An area being free of the opening of the black matrix layer is the non-opening area
250 of the display substrate 200.
[0022] Furthermore, the sound production device 100 provided by the embodiment of the present
disclosure may also include a diaphragm packaging layer 300, a diaphragm support 190
and a sounding driving circuit 210. The diaphragm support 190 is arranged on the side
of the insulating layer 130 away from the first electrode layer 110, and the magnetic
diaphragm 170 is connected to the diaphragm support 190, and a projection of the diaphragm
support 190 on the display substrate 200 falls on the non-opening area 250. The diaphragm
packaging layer 300 is arranged on the insulating layer 130 and encapsulates the electromagnetic
coil 150, the diaphragm support 190 and the magnetic diaphragm 170. The electromagnetic
coil 150 and the magnetic diaphragm 170 are encapsulated by the diaphragm packaging
layer 300, and packaging of the display device is also realized. The sounding driving
circuit 210 is respectively connected to the first electrode layer 110 and the electromagnetic
coil 150 for outputting an alternating driving signal. The alternating driving signal
is output by the sounding driving circuit 210 to control the magnetic field intensity
generated by the electromagnetic coil 150, and then control the magnetic diaphragm
170 producing sound.
[0023] Components of the sound production device 100 provided by the embodiments of the
present disclosure will be described in detail below.

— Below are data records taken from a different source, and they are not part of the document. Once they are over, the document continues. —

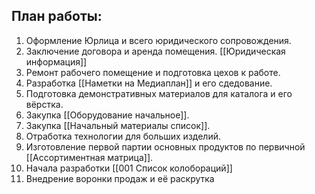 ## **План работы:**

1. Оформление Юрлица и всего юридического сопровождения.
2. Заключение договора и аренда помещения. [[Юридическая информация]]
3. Ремонт рабочего помещение и подготовка цехов к работе.
4. Разработка [[Наметки на Медиаплан]] и его сдедование. 
5. Подготовка демонстративных материалов для каталога и его вёрстка.
6. Закупка [[Оборудование начальное]].
7. Закупка [[Начальный материалы список]].
8. Отработка технологии для больших изделий.
9. Изготовление первой партии основных продуктов по первичной  [[Ассортиментная матрица]].
10. Начала разработки [[001 Список колобораций]]
11. Внедрение воронки продаж и её раскрутка
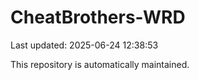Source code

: # CheatBrothers-WRD

Last updated: 2025-06-24 12:38:53

This repository is automatically maintained.
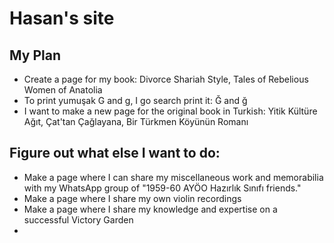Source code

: # Hasan's site
## My Plan

* Create a page for my book: Divorce Shariah Style, Tales of Rebelious Women of Anatolia 
* To print yumuşak G and g, I go search print it: Ğ and ğ
* I want to make a new page for the original book in Turkish: Yitik Kültüre Ağıt, Çat'tan Çağlayana, Bir Türkmen Köyünün Romanı
 
## Figure out what else I want to do:
* Make a page where I can share my miscellaneous work and memorabilia with my WhatsApp group of "1959-60 AYÖO Hazırlık Sınıfı friends."
* Make a page where I share my own violin recordings
* Make a page where I share my knowledge and expertise on a successful Victory Garden 
*      
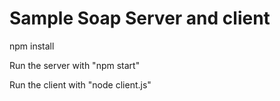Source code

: # Sample Soap Server and client 

npm install 

Run the server with "npm start"

Run the client with "node client.js"


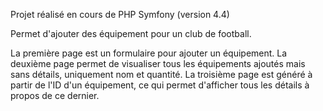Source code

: Projet réalisé en cours de PHP Symfony (version 4.4)

Permet d'ajouter des équipement pour un club de football.

La première page est un formulaire pour ajouter un équipement. La deuxième page permet de visualiser tous les équipements ajoutés mais sans détails, uniquement nom et quantité. La troisième page est généré à partir de l'ID d'un équipement, ce qui permet d'afficher tous les détails à propos de ce dernier.

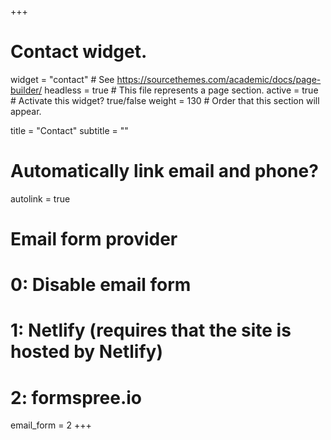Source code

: +++
# Contact widget.
widget = "contact"  # See https://sourcethemes.com/academic/docs/page-builder/
headless = true  # This file represents a page section.
active = true  # Activate this widget? true/false
weight = 130  # Order that this section will appear.

title = "Contact"
subtitle = ""

# Automatically link email and phone?
autolink = true

# Email form provider
#   0: Disable email form
#   1: Netlify (requires that the site is hosted by Netlify)
#   2: formspree.io
email_form = 2
+++

<a href="https://clustrmaps.com/site/19xud"  title="Visit tracker"><img src="//clustrmaps.com/map_v2.png?cl=ffffff&w=200&t=n&d=f7zVXIiQYK-fN9Vi-m6-dLo8-X8kRl960qj1zTF5Zns" style="display:none;" /></a>
<script type="text/javascript" color="255,255,255" opacity='0.3' zIndex="-2" count="99" src="//cdn.bootcss.com/canvas-nest.js/1.0.1/canvas-nest.min.js"></script>

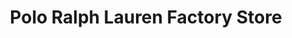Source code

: ---
title: "Polo Ralph Lauren Factory Store"
url: /oklahoma-city/polo-ralph-lauren-factory-store/
shop: clothes
---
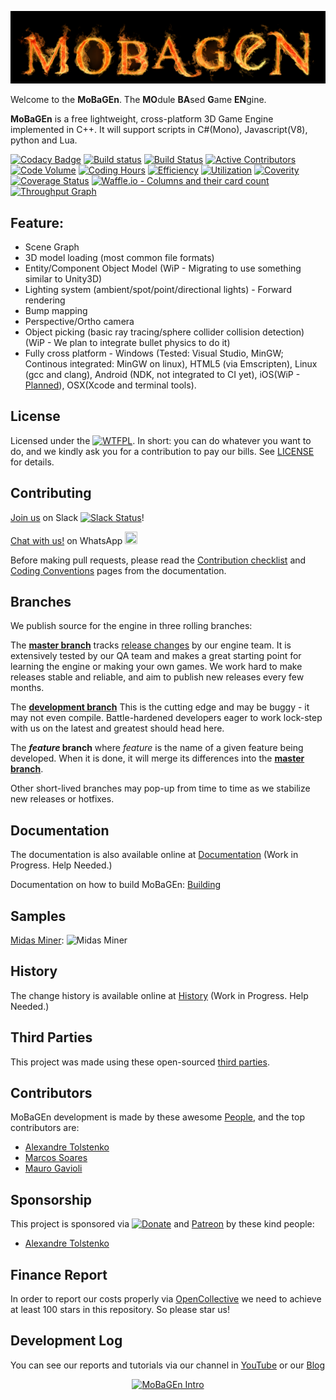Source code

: ![](./assets/logo.png)

Welcome to the **MoBaGEn**. The **MO**dule **BA**sed **G**ame **EN**gine. 

**MoBaGEn** is a free lightweight, cross-platform 3D Game Engine implemented in C++. It will support scripts in C#(Mono), Javascript(V8), python and Lua.

[![Codacy Badge](https://api.codacy.com/project/badge/Grade/15f98578348d484b9e49dd8fc88f4218)](https://app.codacy.com/app/tolstenko/mobagen?utm_source=github.com&utm_medium=referral&utm_content=InfiniBrains/mobagen&utm_campaign=Badge_Grade_Dashboard)
[![Build status](https://ci.appveyor.com/api/projects/status/5mdt9wslio6fl7vp?svg=true)](https://ci.appveyor.com/project/tolstenko/mobagen) [![Build Status](https://api.travis-ci.org/InfiniBrains/mobagen.svg?branch=master)](https://travis-ci.org/InfiniBrains/mobagen) [![Active Contributors](https://api.gitential.com/accounts/758/projects/809/badges/active-contributors.svg)](https://gitential.com/accounts/758/projects/809/share?uuid=7533eb0d-42e1-41f1-8f8f-a8f8f1fdce70&utm_source=shield&utm_medium=shield&utm_campaign=809) [![Code Volume](https://api.gitential.com/accounts/758/projects/809/badges/code-volume.svg)](https://gitential.com/accounts/758/projects/809/share?uuid=7533eb0d-42e1-41f1-8f8f-a8f8f1fdce70&utm_source=shield&utm_medium=shield&utm_campaign=809) [![Coding Hours](https://api.gitential.com/accounts/758/projects/809/badges/coding-hours.svg)](https://gitential.com/accounts/758/projects/809/share?uuid=7533eb0d-42e1-41f1-8f8f-a8f8f1fdce70&utm_source=shield&utm_medium=shield&utm_campaign=809) [![Efficiency](https://api.gitential.com/accounts/758/projects/809/badges/efficiency.svg)](https://gitential.com/accounts/758/projects/809/share?uuid=7533eb0d-42e1-41f1-8f8f-a8f8f1fdce70&utm_source=shield&utm_medium=shield&utm_campaign=809) [![Utilization](https://api.gitential.com/accounts/758/projects/809/badges/utilization.svg)](https://gitential.com/accounts/758/projects/809/share?uuid=7533eb0d-42e1-41f1-8f8f-a8f8f1fdce70&utm_source=shield&utm_medium=shield&utm_campaign=809) [![Coverity](https://scan.coverity.com/projects/14798/badge.svg)](https://scan.coverity.com/projects/infinibrains-mobagen)  [![Coverage Status](https://coveralls.io/repos/github/InfiniBrains/mobagen/badge.svg?branch=master)](https://coveralls.io/github/InfiniBrains/mobagen?branch=master)
[![Waffle.io - Columns and their card count](https://badge.waffle.io/InfiniBrains/mobagen.svg?columns=all)](https://waffle.io/InfiniBrains/mobagen)
[![Throughput Graph](https://graphs.waffle.io/InfiniBrains/mobagen/throughput.svg)](https://waffle.io/InfiniBrains/mobagen/metrics/throughput)

## Feature:
- Scene Graph
- 3D model loading (most common file formats)
- Entity/Component Object Model (WiP - Migrating to use something similar to Unity3D)
- Lighting system (ambient/spot/point/directional lights) - Forward rendering
- Bump mapping
- Perspective/Ortho camera
- Object picking (basic ray tracing/sphere collider collision detection) (WiP - We plan to integrate bullet physics to do it)
- Fully cross platform - Windows (Tested: Visual Studio, MinGW; Continous integrated: MinGW on linux), HTML5 (via Emscripten), Linux (gcc and clang), Android (NDK, not integrated to CI yet), iOS(WiP - [Planned](https://github.com/InfiniBrains/mobagen/issues/39)), OSX(Xcode and terminal tools).

## License
Licensed under the [![WTFPL](http://www.wtfpl.net/wp-content/uploads/2012/12/wtfpl-badge-4.png)](http://www.wtfpl.net/). In short: you can do whatever you want to do, and we kindly ask you for a contribution to pay our bills. See [LICENSE](LICENSE.md) for details.

## Contributing

[Join us](https://infinibrains-inviter.herokuapp.com/) on Slack [![Slack Status](https://infinibrains-inviter.herokuapp.com/badge.svg)](https://infinibrains-inviter.herokuapp.com)!

[Chat with us!](https://chat.whatsapp.com/HdkvAXNLoWk7uRuV1A4E8F) on WhatsApp <img src="https://upload.wikimedia.org/wikipedia/commons/thumb/1/19/WhatsApp_logo-color-vertical.svg/1024px-WhatsApp_logo-color-vertical.svg.png" data-canonical-src="https://upload.wikimedia.org/wikipedia/commons/thumb/1/19/WhatsApp_logo-color-vertical.svg/1024px-WhatsApp_logo-color-vertical.svg.png" width="20" height="20" />
 
Before making pull requests, please read the [Contribution checklist](CONTRIBUTION.md) and [Coding Conventions](CODINGCONVENTION.md) pages from the documentation.

## Branches
We publish source for the engine in three rolling branches:

The **[master branch](https://github.com/InfiniBrains/mobagen/tree/master)** tracks [release changes](https://github.com/InfiniBrains/mobagen/commits/master) by our engine team. It is extensively tested by our QA team and makes a great starting point for learning the engine or making your own games. We work hard to make releases stable and reliable, and aim to publish new releases every few months.

The **[development branch](https://github.com/InfiniBrains/mobagen/tree/development)** This is the cutting edge and may be buggy - it may not even compile. Battle-hardened developers eager to work lock-step with us on the latest and greatest should head here.

The **_feature_ branch** where _feature_ is the name of a given feature being developed. When it is done, it will merge its differences into the **[master branch](https://github.com/InfiniBrains/mobagen/tree/master)**.

Other short-lived branches may pop-up from time to time as we stabilize new releases or hotfixes.

## Documentation
The documentation is also available online at [Documentation](docs/HEAD/index.html) (Work in Progress. Help Needed.)

Documentation on how to build MoBaGEn: [Building](BUILDING.md)

## Samples
[Midas Miner](https://infinibrains.github.io/mobagen/midasminer.html):
![Midas Miner](https://i.imgur.com/t1Vp8RV.jpg)

## History
The change history is available online at [History](docs/HEAD/history.html) (Work in Progress. Help Needed.)

## Third Parties
This project was made using these open-sourced [third parties](THIRDPARTIES.md).

## Contributors
MoBaGEn development is made by these awesome [People](PEOPLE.md), and the top contributors are:
- [Alexandre Tolstenko](http://linkedin.com/in/aletolstenko/)
- [Marcos Soares](http://linkedin.com/in/marcos-soares-391718141/)
- [Mauro Gavioli](https://www.linkedin.com/in/mauro-gavioli-de-carvalho-245691163/)

## Sponsorship
This project is sponsored via [![Donate](https://img.shields.io/badge/Donate-PayPal-green.svg)](https://www.paypal.com/cgi-bin/webscr?cmd=_donations&business=tolstenko@gmail.com) and [Patreon](https://www.patreon.com/infinibrains) by these kind people:
- [Alexandre Tolstenko](http://linkedin.com/in/aletolstenko/)

## Finance Report
In order to report our costs properly via [OpenCollective](https://opencollective.com/) we need to achieve at least 100 stars in this repository. So please star us!

## Development Log
You can see our reports and tutorials via our channel in [YouTube](https://www.youtube.com/tolstenko) or our [Blog](http://infinibrains.com/blog)

<div align="center">
  <a href="https://www.youtube.com/watch?v=oY6Epmaxixk"><img src="https://img.youtube.com/vi/oY6Epmaxixk/0.jpg" alt="MoBaGEn Intro"></a>
</div>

[0024] FIG. 2 is a schematic view of a display device provided by some embodiments of the
present disclosure. As shown in FIG. 2, the diaphragm support 190 is arranged on the
side of the insulating layer 130 away from the first electrode layer 110, and the
magnetic diaphragm 170 is connected to the diaphragm support 190. The diaphragm support
190 may be an annular structure. The electromagnetic coil 150 is arranged in the annular
structure. The diaphragm support 190 is made of insulating material. The magnetic
diaphragm 170 and the electromagnetic coil 150 are encapsulated by the diaphragm packaging
layer 300, and there is an air gap between the magnetic diaphragm 170 and the electromagnetic
coil 150. For example, the diaphragm packaging layer 300 may define a holding cavity,
the electromagnetic coil 150 is arranged at a bottom of the holding cavity, and the
diaphragm support 190 is arranged on a side wall of the holding cavity. The magnetic
diaphragm 170 is formed on a top or the side wall of the holding cavity, and the air
gap is formed by filling gas between the magnetic diaphragm 170 and the electromagnetic
coil 150. A changing magnetic field generated by the electromagnetic coil 150 drives
the magnetic diaphragm 170 to vibrate in the holding cavity, and different alternating
driving signals are provided to the electromagnetic coil 150 according the producing
sound demand, so as to make the magnetic diaphragm 170 vibrate according to a preset
law and generate a target sound. It can be understood that in some cases, the diaphragm
packaging layer 300 can be integrally formed with the diaphragm support 190, that
is, the diaphragm packaging layer 300 can act as the diaphragm support 190.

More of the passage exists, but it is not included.